Over and above the aforementioned internal accounting control system and risk management structures, Corporate Internal Audit is an essential component of the Group’s controlling and monitoring system. Using risk-based auditing procedures, Corporate Internal Audit regularly examines the processes related to financial reporting and reports its results to the Board of Management. Upstream and downstream checks and analyses of the reported data are performed under chronological aspects. If necessary, we call in outside experts, for instance in the case of pension provisions. Finally, the Group’s standardised process for preparing financial statements using a centrally administered financial statements calendar guarantees a structured and efficient accounting process.

Reporting opportunities and risks

Identifying opportunities and risks – and swiftly capitalising upon or counteracting them – is a key objective for our Group. This is why we account for the anticipated impact of potential events and developments in our current business plan as well as in our revenue and earnings projection. In the following we primarily report those risks and opportunities which, from the current standpoint, could have an additional significant, potentially positive or negative, impact during the current forecast period.

We assess opportunities and risks based on their probability of occurrence and impact. Subsequently, we distinguish between opportunities and risks of low, medium and high relevance. We characterise opportunities and risks of medium and high relevance as significant.

The opportunities and risks described here are not necessarily the only ones the Group faces or is exposed to. Our business activities could also be influenced by additional factors of which we are currently unaware or which we do not yet consider to be material.

Opportunities and risks are identified and assessed decentrally at Deutsche Post DHL Group. Reporting on possible deviations from projections, including latent opportunities and risks, occurs primarily at the country or regional level. In view of the degree of detail provided in the internal reports, decentrally reported opportunities and risks are combined into categories below for the purposes of this report. It should be noted that the underlying individual reports – with the exception of those on the world economy and global economic output – usually exhibit a zero to minimal correlation. It is rather unlikely that a number of major opportunities or risks in a single category or across categories would occur systematically at the same time.

Unless otherwise specified, a low relevance is attached to individual opportunities and risks within the respective categories and in the forecast period under observation (2015). With respect to opportunities and risks arising from possible legal proceedings or those already underway, we generally refrain from making an assessment to avoid affecting our position in the proceedings. The opportunities and risks generally apply for all divisions, unless indicated otherwise.

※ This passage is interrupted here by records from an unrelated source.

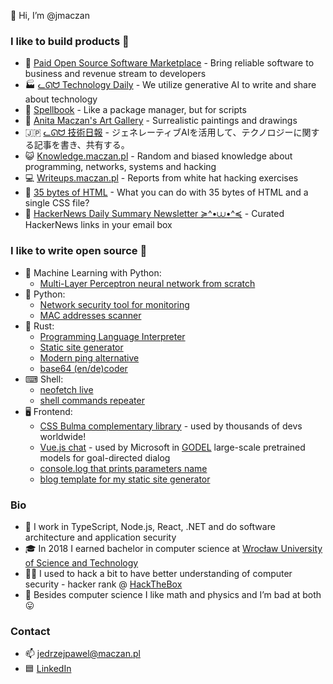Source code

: 👋 Hi, I’m @jmaczan
### I like to build products 🔬  
  - 🌱 [Paid Open Source Software Marketplace](https://poss.market) - Bring reliable software to business and revenue stream to developers
  - 🏭 [ᓚᘏᗢ Technology Daily](https://bibop.app) - We utilize generative AI to write and share about technology
  - 🧙 [Spellbook](https://spellbook.maczan.pl) - Like a package manager, but for scripts
  - 🎨 [Anita Maczan's Art Gallery](https://anitamaczan.pl) - Surrealistic paintings and drawings
  - 🇯🇵 [ᓚᘏᗢ 技術日報](https://aliquis.io/) - ジェネレーティブAIを活用して、テクノロジーに関する記事を書き、共有する。
  - 😺 [Knowledge.maczan.pl](https://knowledge.maczan.pl) - Random and biased knowledge about programming, networks, systems and hacking
  - 💻 [Writeups.maczan.pl](https://writeups.maczan.pl) - Reports from white hat hacking exercises
  - 🧩 [35 bytes of HTML](https://35bytes.maczan.pl) - What you can do with 35 bytes of HTML and a single CSS file?
  - 📰 [HackerNews Daily Summary Newsletter ≽^•⩊•^≼](https://mailchi.mp/8e5a0abfd6be/h59zy01kio) - Curated HackerNews links in your email box

### I like to write open source 💽
  - 🤗 Machine Learning with Python:
    - [Multi-Layer Perceptron neural network from scratch](https://github.com/jmaczan/mlp-classifier)
  - 🐍 Python:
    - [Network security tool for monitoring](https://github.com/jmaczan/ktotu)
    - [MAC addresses scanner](https://github.com/jmaczan/mac-addresses-scanner)
  - 🦀 Rust:
    - [Programming Language Interpreter](https://github.com/jmaczan/0x6b73746b)
    - [Static site generator](https://github.com/jmaczan/xiexie)
    - [Modern ping alternative](https://github.com/jmaczan/pff)
    - [base64 (en/de)coder](https://github.com/jmaczan/rsb64)
  - ⌨ Shell:
    - [neofetch live](https://github.com/jmaczan/neofetchlive)
    - [shell commands repeater](https://github.com/jmaczan/repeat-sh)
  - 🖥 Frontend:
    - [CSS Bulma complementary library](https://github.com/jmaczan/bulma-helpers) - used by thousands of devs worldwide!
    - [Vue.js chat](https://github.com/jmaczan/basic-vue-chat) - used by Microsoft in [GODEL](https://github.com/microsoft/GODEL) large-scale pretrained models for goal-directed dialog
    - [console.log that prints parameters name](https://github.com/jmaczan/funkcja)
    - [blog template for my static site generator](https://github.com/jmaczan/xiexie-blog-template)

### Bio 
- 🔨 I work in TypeScript, Node.js, React, .NET and do software architecture and application security
- 🎓 In 2018 I earned bachelor in computer science at [Wrocław University of Science and Technology](https://pwr.edu.pl/en)
- 🧑‍💻 I used to hack a bit to have better understanding of computer security - hacker rank @ [HackTheBox](https://app.hackthebox.com/users/802806)
- 👀 Besides computer science I like math and physics and I’m bad at both 😛

### Contact
- 📫 jedrzejpawel@maczan.pl
- 🟦 [LinkedIn](https://www.linkedin.com/in/j%C4%99drzej-maczan/)
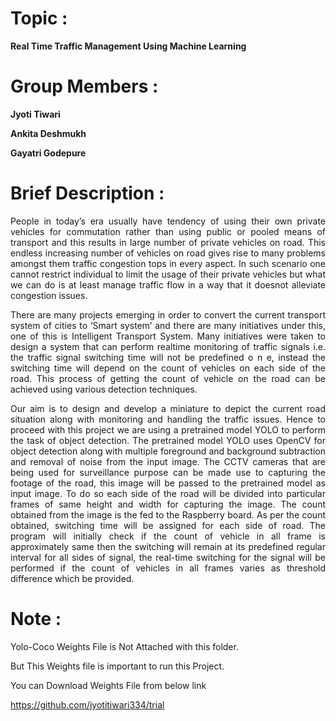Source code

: # Topic :

**Real Time Traffic Management Using Machine Learning**

# Group Members :

**Jyoti Tiwari**

**Ankita Deshmukh**

**Gayatri Godepure**

# Brief Description :

<p align="justify">
People in today’s era usually have tendency of using their own private vehicles for commutation rather than using public or pooled means of transport and this results in large number of private vehicles on road. This endless increasing number of vehicles on road gives rise to many problems amongst them traffic congestion tops in every aspect. In such scenario one cannot restrict individual to limit the usage of their private vehicles but what we can do is at least manage traffic flow in a way that it doesnot alleviate congestion issues.
</p>

<p align="justify">
There are many projects emerging in order to convert the current transport system of cities to ‘Smart system’ and there are many initiatives under this, one of this is Intelligent Transport System. Many initiatives were taken to design a system that can perform realtime monitoring of traffic signals i.e. the traffic signal switching time will not be predefined o n e, instead the switching time will depend on the count of vehicles on each side of the road. This process of getting the count of vehicle on the road can be achieved using various detection techniques.
</p>

<p align="justify">
Our aim is to design and develop a miniature to depict the current road situation along with monitoring and handling the traffic issues. Hence to proceed with this project we are using a pretrained model YOLO to perform the task of object detection. The pretrained model YOLO uses OpenCV for object detection along with multiple foreground and background subtraction and removal of noise from the input image. The CCTV cameras that are being used for surveillance purpose can be made use to capturing the footage of the road, this image will be passed to the pretrained model as input image. To do so each side of the road will be divided into particular frames of same height and width for capturing the image. The count obtained from the image is the fed to the Raspberry board. As per the count obtained, switching time will be assigned for each side of road. The program will initially check if the count of vehicle in all frame is approximately same then the switching will remain at its predefined regular interval for all sides of signal, the real-time switching for the signal will be performed if the count of vehicles in all frames varies as threshold difference which be provided.
</p>

# Note :

Yolo-Coco Weights File is Not Attached with this folder.

But This Weights file is important to run this Project.

You can Download Weights File from  below link

<a href="https://github.com/jyotitiwari334/trial">https://github.com/jyotitiwari334/trial</a>
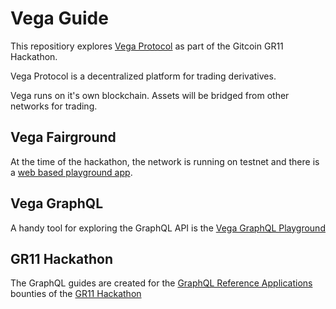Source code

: # Vega Guide

This repositiory explores [Vega Protocol](https://vega.xyz/) as part of the Gitcoin GR11 Hackathon.

Vega Protocol is a decentralized platform for trading derivatives.

Vega runs on it's own blockchain. Assets will be bridged from other networks for trading.

## Vega Fairground

At the time of the hackathon, the network is running on testnet and there is a [web based playground app](https://fairground.wtf/).

## Vega GraphQL

A handy tool for exploring the GraphQL API is the [Vega GraphQL Playground](https://lb.testnet.vega.xyz/playground)

## GR11 Hackathon

The GraphQL guides are created for the [GraphQL Reference Applications](https://gitcoin.co/issue/vegaprotocol/bounties/11/100026491) bounties of the [GR11 Hackathon](https://gitcoin.co/hackathon/gr11/)
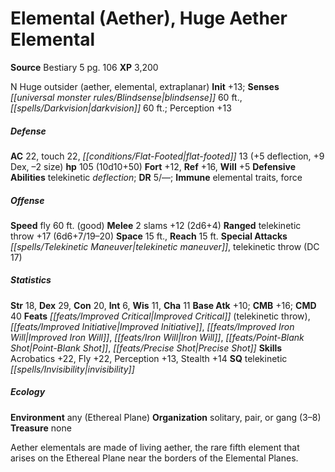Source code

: ﻿---
cssclass: [monsters]
title1: Elemental (Aether), Huge Aether Elemental
title2: Huge Aether Elemental
CR: 7
sources:
- name: Bestiary 5
  page: 106
  link: http://paizo.com/products/btpy9g9x?Pathfinder-Roleplaying-Game-Bestiary-5
XP: 3200
alignment: N
size: Huge
type: outsider
subtypes:
- aether
- elemental
- extraplanar
initiative:
  bonus: 13
senses:
  blindsense: 60
  darkvision: 60
AC:
  AC: 22
  touch: 22
  flat_footed: 13
  components:
    deflection: 5
    dex: 9
    size: -2
HP:
  HP: 105
  long: 10d10+50
saves:
  fort: 12
  ref: 16
  will: 5
defensive_abilities:
- telekinetic deflection
DR:
- amount: 5
  weakness: '-'
immunities:
- elemental traits
- force
speeds:
  fly: 60
  fly_maneuverability: good
attacks:
  melee:
  - - text: 2 slams +12 (2d6+4)
      entries:
      - - damage: 2d6+4
      count: 2
      attack: slams
      bonus:
      - 12
  ranged:
  - - text: telekinetic throw +17 (6d6+7/19-20)
      entries:
      - - damage: 6d6+7
          crit_range: 19-20
      attack: telekinetic throw
      bonus:
      - 17
  special:
  - telekinetic maneuver
  - telekinetic throw (DC 17)
space: 15
reach: 15
ability_scores:
  STR: 18
  DEX: 29
  CON: 20
  INT: 6
  WIS: 11
  CHA: 11
BAB: 10
CMB: 16
CMD: 40
feats:
- name: Improved Critical (telekinetic throw)
- is_bonus: true
  name: Improved Initiative
- name: Improved Iron Will
- name: Iron Will
- name: Point-Blank Shot
- name: Precise Shot
skills:
  Acrobatics: 22
  Fly: 22
  Perception: 13
  Stealth: 14
special_qualities:
- telekinetic invisibility
ecology:
  environment: any (Ethereal Plane)
  organization: solitary, pair, or gang (3-8)
  treasure_type: none
desc_long: Aether elementals are made of living aether, the rare fifth element that
  arises on the Ethereal Plane near the borders of the Elemental Planes.

---

# Elemental (Aether), Huge Aether Elemental

**Source** Bestiary 5 pg. 106
**XP** 3,200

N Huge outsider (aether, elemental, extraplanar)
**Init** +13; **Senses** _[[universal monster rules/Blindsense|blindsense]]_ 60 ft., _[[spells/Darkvision|darkvision]]_ 60 ft.; Perception +13

##### Defense

**AC** 22, touch 22, _[[conditions/Flat-Footed|flat-footed]]_ 13 (+5 deflection, +9 Dex, –2 size)
**hp** 105 (10d10+50)
**Fort** +12, **Ref** +16, **Will** +5
**Defensive Abilities** telekinetic _deflection_; **DR** 5/—; **Immune** elemental traits, force

##### Offense
**Speed** fly 60 ft. (good)
**Melee** 2 slams +12 (2d6+4)
**Ranged** telekinetic throw +17 (6d6+7/19–20)
**Space** 15 ft., **Reach** 15 ft.
**Special Attacks** _[[spells/Telekinetic Maneuver|telekinetic maneuver]]_, telekinetic throw (DC 17)

##### Statistics
**Str** 18, **Dex** 29, **Con** 20, **Int** 6, **Wis** 11, **Cha** 11
**Base Atk** +10; **CMB** +16; **CMD** 40
**Feats** _[[feats/Improved Critical|Improved Critical]]_ (telekinetic throw), _[[feats/Improved Initiative|Improved Initiative]]_, _[[feats/Improved Iron Will|Improved Iron Will]]_, _[[feats/Iron Will|Iron Will]]_, _[[feats/Point-Blank Shot|Point-Blank Shot]]_, _[[feats/Precise Shot|Precise Shot]]_
**Skills** Acrobatics +22, Fly +22, Perception +13, Stealth +14
**SQ** telekinetic _[[spells/Invisibility|invisibility]]_

##### Ecology

**Environment** any (Ethereal Plane)
**Organization** solitary, pair, or gang (3–8)
**Treasure** none

Aether elementals are made of living aether, the rare fifth element that arises on the Ethereal Plane near the borders of the Elemental Planes.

Categories of opportunities and risks

Opportunities and risks arising from political, regulatory or legal conditions

Some risks arise primarily from the fact that the Group provides some of its services in a regulated market. A large number of postal services rendered by Deutsche Post AG and its subsidiaries (particularly the Post - eCommerce - Parcel division) are subject to sector-specific regulation by the Bundesnetzagentur (German federal network agency) pursuant to the Postgesetz (PostG – German Postal Act). The Bundesnetzagentur approves or reviews prices, formulates the terms of downstream access and has special supervisory powers to combat market abuse.

On 25 January 2012, the European Commission issued a ruling on the formal investigation regarding state aid that it had initiated on 12 September 2007. In its review, the European Commission determined that Deutsche Post AG was not overcompensated for providing universal services between 1989 and 2007 using state resources. It also did not find fault with the state guarantees for legacy liabilities. By contrast, in its review of funding for civil servants’ pensions, the European Commission concluded that illegal state aid had, in part, been received. It said that the pension relief granted to Deutsche Post AG by the Bundesnetzagentur during the price approval process led to Deutsche Post AG receiving a benefit, which it must repay to the Federal Republic of Germany; in addition, it must also be ensured that no benefits are received in the future which could be considered illegal state aid. The Commission furthermore stated that the precise amount to be repaid was to be calculated by the Federal Republic. In a press release, the European Commission had referred to an amount of between €500 million and €1 billion. Deutsche Post AG is of the opinion that the Commission’s state aid decision of 25 January 2012 cannot withstand legal review and has filed an appeal with the European Court of Justice in Luxembourg. The Federal Republic of Germany has similarly appealed the decision.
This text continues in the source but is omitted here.